━━ Information given

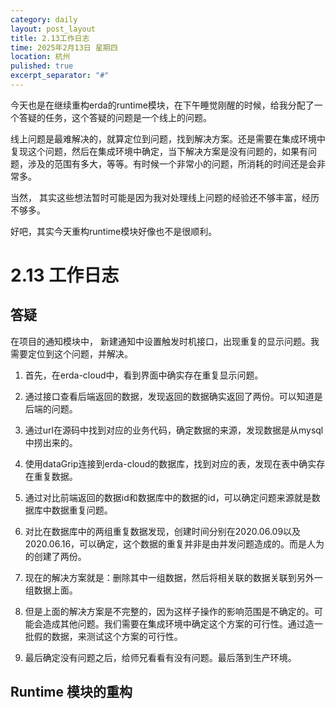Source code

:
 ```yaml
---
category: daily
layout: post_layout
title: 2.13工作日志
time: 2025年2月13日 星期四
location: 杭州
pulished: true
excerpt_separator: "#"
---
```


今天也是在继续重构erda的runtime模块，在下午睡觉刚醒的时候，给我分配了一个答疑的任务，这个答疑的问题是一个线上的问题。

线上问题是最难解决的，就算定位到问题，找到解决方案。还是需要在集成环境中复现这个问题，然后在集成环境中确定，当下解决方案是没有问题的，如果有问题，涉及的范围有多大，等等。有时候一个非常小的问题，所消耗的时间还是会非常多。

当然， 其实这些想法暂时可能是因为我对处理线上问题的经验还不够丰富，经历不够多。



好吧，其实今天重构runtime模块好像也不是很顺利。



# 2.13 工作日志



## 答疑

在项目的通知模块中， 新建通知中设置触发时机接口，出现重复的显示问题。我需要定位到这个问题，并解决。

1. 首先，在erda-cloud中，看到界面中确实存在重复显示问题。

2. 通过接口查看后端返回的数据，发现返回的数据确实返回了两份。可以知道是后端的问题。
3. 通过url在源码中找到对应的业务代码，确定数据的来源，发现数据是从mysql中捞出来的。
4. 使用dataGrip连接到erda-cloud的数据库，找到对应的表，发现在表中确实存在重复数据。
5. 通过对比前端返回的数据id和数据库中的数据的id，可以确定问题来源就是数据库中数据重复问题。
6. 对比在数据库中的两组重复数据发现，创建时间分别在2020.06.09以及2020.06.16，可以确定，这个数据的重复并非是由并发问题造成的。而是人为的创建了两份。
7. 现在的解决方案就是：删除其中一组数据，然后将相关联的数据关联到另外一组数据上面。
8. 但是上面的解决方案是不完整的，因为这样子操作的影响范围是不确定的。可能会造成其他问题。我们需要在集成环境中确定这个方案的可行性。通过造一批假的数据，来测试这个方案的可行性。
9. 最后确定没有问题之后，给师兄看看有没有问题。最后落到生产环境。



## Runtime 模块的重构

━━━━

▸ Instructions to follow
Return the data exactly. Pictures stay out.

▸ Response to the task
Source code

:
 ```yaml
---
category: daily
layout: post_layout
title: 2.13工作日志
time: 2025年2月13日 星期四
location: 杭州
pulished: true
excerpt_separator: "#"
---
```


今天也是在继续重构erda的runtime模块，在下午睡觉刚醒的时候，给我分配了一个答疑的任务，这个答疑的问题是一个线上的问题。

线上问题是最难解决的，就算定位到问题，找到解决方案。还是需要在集成环境中复现这个问题，然后在集成环境中确定，当下解决方案是没有问题的，如果有问题，涉及的范围有多大，等等。有时候一个非常小的问题，所消耗的时间还是会非常多。

当然， 其实这些想法暂时可能是因为我对处理线上问题的经验还不够丰富，经历不够多。



好吧，其实今天重构runtime模块好像也不是很顺利。



# 2.13 工作日志



## 答疑

在项目的通知模块中， 新建通知中设置触发时机接口，出现重复的显示问题。我需要定位到这个问题，并解决。

1. 首先，在erda-cloud中，看到界面中确实存在重复显示问题。

2. 通过接口查看后端返回的数据，发现返回的数据确实返回了两份。可以知道是后端的问题。
3. 通过url在源码中找到对应的业务代码，确定数据的来源，发现数据是从mysql中捞出来的。
4. 使用dataGrip连接到erda-cloud的数据库，找到对应的表，发现在表中确实存在重复数据。
5. 通过对比前端返回的数据id和数据库中的数据的id，可以确定问题来源就是数据库中数据重复问题。
6. 对比在数据库中的两组重复数据发现，创建时间分别在2020.06.09以及2020.06.16，可以确定，这个数据的重复并非是由并发问题造成的。而是人为的创建了两份。
7. 现在的解决方案就是：删除其中一组数据，然后将相关联的数据关联到另外一组数据上面。
8. 但是上面的解决方案是不完整的，因为这样子操作的影响范围是不确定的。可能会造成其他问题。我们需要在集成环境中确定这个方案的可行性。通过造一批假的数据，来测试这个方案的可行性。
9. 最后确定没有问题之后，给师兄看看有没有问题。最后落到生产环境。



## Runtime 模块的重构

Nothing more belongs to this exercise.